È un retrovirus, ovvero a filamento di DNA.
Sostanzialmente è formato da una capsula sferica proteica con una “envelope”(strato) esterna di
tipo lipidico derivata dalla membrana della cellula che lo ha generato.
Lo strato esterno porta un complesso glicoproteico (GP120) che
agisce come “chiave” per riconoscere e aprire la membrana
cellulare delle cellule da attaccare (che possiedono sulla
membrana il recettore CD4, sostanzialmente globuli bianchi,
come i monociti e un tipo di linfociti T (T4), e, in misura
minore, cellule dell’apparato nervoso e digerente).
I linfociti T4 interessati sono purtroppo cellule capostipiti della
reazione immunitaria, ovvero sono quelle che riconoscono i
patogeni ed attivano le reazioni di difesa umorale (ovvero
mediante
anticorpi) e cellulare (ovvero linfociti che
direttamente attaccano i patogeni.
Il virus “apre la cellula con la “chiave”
GP120, inserisce all’interno il filamento
genico e due molecole enzimatiche che
attivano la trascrizione (copia) dell’RNA in
DNA che si integra (provirus) con quello
cellulare e ordina la costruzione di 50/100
nuovi virus che escono uccidendo la cellula.

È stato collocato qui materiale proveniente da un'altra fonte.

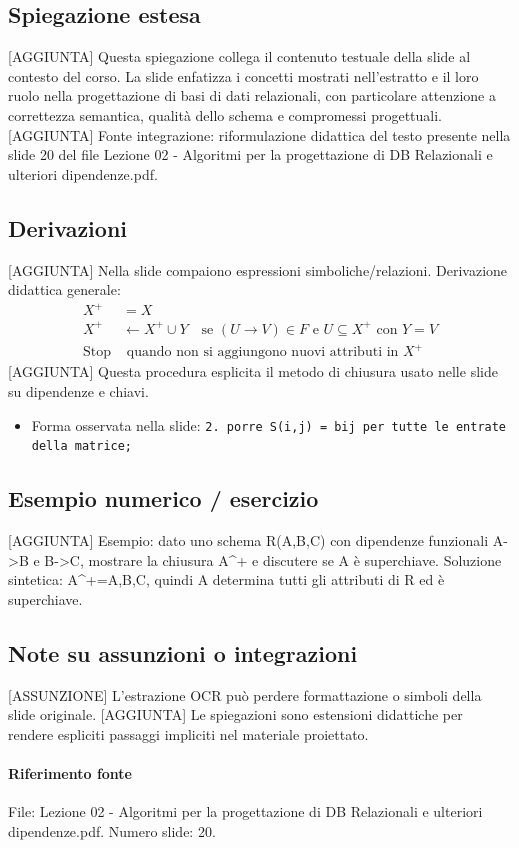 \documentclass[11pt]{article}
\begin{document}
\subsection*{Spiegazione estesa}
[AGGIUNTA] Questa spiegazione collega il contenuto testuale della slide al contesto del corso. La slide enfatizza i concetti mostrati nell'estratto e il loro ruolo nella progettazione di basi di dati relazionali, con particolare attenzione a correttezza semantica, qualità dello schema e compromessi progettuali.
[AGGIUNTA] Fonte integrazione: riformulazione didattica del testo presente nella slide 20 del file Lezione 02 - Algoritmi per la progettazione di DB Relazionali e ulteriori dipendenze.pdf.
\subsection*{Derivazioni}
[AGGIUNTA] Nella slide compaiono espressioni simboliche/relazioni. Derivazione didattica generale:
\begin{align*}
X^+ &= X \\
X^+ &\leftarrow X^+ \cup Y \quad \text{se } (U \to V) \in F \text{ e } U \subseteq X^+ \text{ con } Y=V \\
\text{Stop} &\text{ quando non si aggiungono nuovi attributi in } X^+
\end{align*}
[AGGIUNTA] Questa procedura esplicita il metodo di chiusura usato nelle slide su dipendenze e chiavi.
\begin{itemize}[leftmargin=*]
\item Forma osservata nella slide: \texttt{2.   porre S(i,j) = bij per tutte le entrate della matrice;}
\end{itemize}
\subsection*{Esempio numerico / esercizio}
[AGGIUNTA] Esempio: dato uno schema R(A,B,C) con dipendenze funzionali A->B e B->C, mostrare la chiusura A^+ e discutere se A è superchiave. Soluzione sintetica: A^+={A,B,C}, quindi A determina tutti gli attributi di R ed è superchiave.
\subsection*{Note su assunzioni o integrazioni}
[ASSUNZIONE] L'estrazione OCR può perdere formattazione o simboli della slide originale.
[AGGIUNTA] Le spiegazioni sono estensioni didattiche per rendere espliciti passaggi impliciti nel materiale proiettato.
\paragraph{Riferimento fonte} File: Lezione 02 - Algoritmi per la progettazione di DB Relazionali e ulteriori dipendenze.pdf. Numero slide: 20.
\end{document}
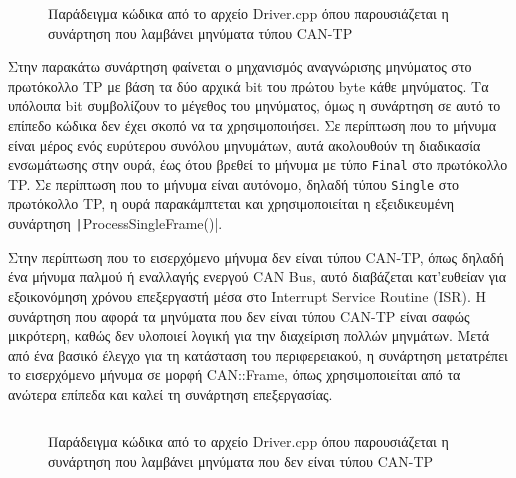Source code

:\documentclass[a4paper,nobib,justified]{tufte-book}
\begin{document}
\begin{figure}
	\inputminted{c++}{code/examples/driver-tp-message-receiver.cpp}
	\label{code:driver-tp-message-receiver}
	\caption[Η συνάρτηση που λαμβάνει μηνύματα τύπου CAN-TP]{Παράδειγμα κώδικα από το αρχείο Driver.cpp όπου παρουσιάζεται η συνάρτηση που λαμβάνει μηνύματα τύπου CAN-TP}
\end{figure}
\FloatBarrier

Στην παρακάτω συνάρτηση φαίνεται ο μηχανισμός αναγνώρισης μηνύματος στο πρωτόκολλο TP με βάση τα δύο αρχικά bit του πρώτου byte κάθε μηνύματος. Τα υπόλοιπα bit συμβολίζουν το μέγεθος του μηνύματος, όμως η συνάρτηση σε αυτό το επίπεδο κώδικα δεν έχει σκοπό να τα χρησιμοποιήσει. Σε περίπτωση που το μήνυμα είναι μέρος ενός ευρύτερου συνόλου μηνυμάτων, αυτά ακολουθούν τη διαδικασία ενσωμάτωσης στην ουρά, έως ότου βρεθεί το μήνυμα με τύπο \texttt{Final} στο πρωτόκολλο TP. Σε περίπτωση που το μήνυμα είναι αυτόνομο, δηλαδή τύπου \texttt{Single} στο πρωτόκολλο TP, η ουρά παρακάμπτεται και χρησιμοποιείται η εξειδικευμένη συνάρτηση \texttt|ProcessSingleFrame()|.

Στην περίπτωση που το εισερχόμενο μήνυμα δεν είναι τύπου CAN-TP, όπως δηλαδή ένα μήνυμα παλμού ή εναλλαγής ενεργού CAN Bus, αυτό διαβάζεται κατ'ευθείαν για εξοικονόμηση χρόνου επεξεργαστή μέσα στο Interrupt Service Routine (ISR). Η συνάρτηση που αφορά τα μηνύματα που δεν είναι τύπου CAN-TP είναι σαφώς μικρότερη, καθώς δεν υλοποιεί λογική για την διαχείριση πολλών μηνμάτων. Μετά από ένα βασικό έλεγχο για τη κατάσταση του περιφερειακού, η συνάρτηση μετατρέπει το εισερχόμενο μήνυμα σε μορφή CAN::Frame, όπως χρησιμοποιείται από τα ανώτερα επίπεδα και καλεί τη συνάρτηση επεξεργασίας.

\begin{figure}
	\inputminted{c++}{code/examples/driver-non-tp-receiver.cpp}
	\label{code:driver-non-tp-receiver}
	\caption[Η συνάρτηση που λαμβάνει μηνύματα που δεν είναι τύπου CAN-TP]{Παράδειγμα κώδικα από το αρχείο Driver.cpp όπου παρουσιάζεται η συνάρτηση που λαμβάνει μηνύματα που δεν είναι τύπου CAN-TP}
\end{figure}
\FloatBarrier
\end{document}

Al momento dell’uscita si “avvolgono” di
una “envelope”, capsula di membrana
cellulare: il virus che esce quindi è in parte
diverso da quello che entra e ciò complica
ulteriormente la lotta antivirale.
Al momento dell’entrata i virus vengono attaccati e in parte distrutti dai T4: s icrea quindi una
risposta immunitaria tramite anticorpi che però non sono sufficienti a eliminareto talmente il virus.

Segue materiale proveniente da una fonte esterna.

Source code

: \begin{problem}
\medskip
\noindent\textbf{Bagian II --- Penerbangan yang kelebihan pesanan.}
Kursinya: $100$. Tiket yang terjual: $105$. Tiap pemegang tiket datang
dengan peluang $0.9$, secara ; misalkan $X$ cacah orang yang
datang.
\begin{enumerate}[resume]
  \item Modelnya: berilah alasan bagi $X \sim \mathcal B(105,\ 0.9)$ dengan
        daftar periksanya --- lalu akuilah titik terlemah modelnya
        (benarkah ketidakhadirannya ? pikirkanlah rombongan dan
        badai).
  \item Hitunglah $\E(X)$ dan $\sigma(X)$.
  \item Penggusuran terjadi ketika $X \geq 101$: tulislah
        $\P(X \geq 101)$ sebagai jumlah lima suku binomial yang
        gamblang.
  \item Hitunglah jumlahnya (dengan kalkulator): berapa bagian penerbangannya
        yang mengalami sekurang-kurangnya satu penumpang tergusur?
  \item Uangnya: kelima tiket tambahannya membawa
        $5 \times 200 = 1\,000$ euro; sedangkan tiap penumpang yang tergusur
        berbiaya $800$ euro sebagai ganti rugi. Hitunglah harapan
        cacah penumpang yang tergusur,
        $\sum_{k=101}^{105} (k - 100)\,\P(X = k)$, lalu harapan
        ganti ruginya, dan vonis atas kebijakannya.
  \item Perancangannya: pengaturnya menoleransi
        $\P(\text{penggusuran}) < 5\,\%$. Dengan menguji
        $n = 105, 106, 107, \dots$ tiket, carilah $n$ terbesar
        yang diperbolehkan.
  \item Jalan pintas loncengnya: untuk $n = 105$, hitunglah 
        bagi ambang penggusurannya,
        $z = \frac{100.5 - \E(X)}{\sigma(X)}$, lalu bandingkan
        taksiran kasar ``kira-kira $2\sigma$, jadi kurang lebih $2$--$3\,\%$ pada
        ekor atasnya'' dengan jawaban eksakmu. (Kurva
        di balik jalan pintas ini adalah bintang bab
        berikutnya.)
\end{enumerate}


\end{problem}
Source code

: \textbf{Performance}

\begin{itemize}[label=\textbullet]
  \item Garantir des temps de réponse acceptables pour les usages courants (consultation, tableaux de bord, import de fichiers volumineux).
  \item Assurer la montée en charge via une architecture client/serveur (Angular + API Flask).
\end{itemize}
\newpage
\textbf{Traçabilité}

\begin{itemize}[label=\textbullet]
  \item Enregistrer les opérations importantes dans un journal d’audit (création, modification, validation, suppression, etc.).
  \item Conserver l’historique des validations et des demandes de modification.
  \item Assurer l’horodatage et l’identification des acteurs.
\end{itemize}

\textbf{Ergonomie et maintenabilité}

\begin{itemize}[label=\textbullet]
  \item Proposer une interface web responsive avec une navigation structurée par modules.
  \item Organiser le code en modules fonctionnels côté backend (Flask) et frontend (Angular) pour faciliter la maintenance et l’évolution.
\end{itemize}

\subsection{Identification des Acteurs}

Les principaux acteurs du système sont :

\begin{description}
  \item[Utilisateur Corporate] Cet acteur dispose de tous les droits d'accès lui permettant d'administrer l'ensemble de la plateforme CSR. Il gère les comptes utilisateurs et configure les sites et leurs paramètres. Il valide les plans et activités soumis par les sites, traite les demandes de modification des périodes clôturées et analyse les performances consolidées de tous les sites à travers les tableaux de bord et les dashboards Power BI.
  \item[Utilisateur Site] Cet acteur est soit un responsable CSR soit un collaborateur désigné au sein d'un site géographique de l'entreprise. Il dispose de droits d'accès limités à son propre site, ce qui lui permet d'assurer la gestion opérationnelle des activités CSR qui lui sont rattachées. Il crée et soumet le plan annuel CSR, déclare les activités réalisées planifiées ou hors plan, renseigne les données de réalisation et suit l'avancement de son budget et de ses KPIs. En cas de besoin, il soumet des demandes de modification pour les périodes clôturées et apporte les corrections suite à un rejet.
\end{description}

La presenza di anticorpi può però essere rivelata dal test “ELISA” che fornisce la diagnosi di
“sieropositività”.Tipicamente tra l’entrata del virus e la comparsa degli anticorpi vi è un periodo
“finestra” che può arrivare a tre mesi, dopo di che, senza medicine, lentamente il numero dei T4
diminuisce rendendo l’organismo sempre più debole nei confronti delle infezioni, in particolar
modo gli attacchi di un fungo (Pneumocistis Carini) facilita l’insorgenza di forme tumorali (specie
il sarcoma di Kaposi, tumore muscolare). I farmaci oggi agiscono fondamentalmente sulla
trascrizione virale intracellulare e sull’ingresso nella cellula ma nessuno è in grado di eradicare i
virus.
Oggi la via di contagio sanguigna (trasfusioni, emoderivati, scambio di siringhe..) è quasi assente
(maggiori controlli pubblici e attenzione privata), anche il passaggio madre sieropositiva-feto è
ridotto per i progressi medico-chirurgici (in gravidanza il virus non oltrepassa la barriera placentare
ma al momento del parto occorre una grande attenzione a non mescolare sangue materno e fetale):
rimane il passaggio attraverso rapporti sessuali non protetti.
In Italia sono presenti circa 120000 sieropositivi ed il numero aumenta di circa 3000 unità all’anno.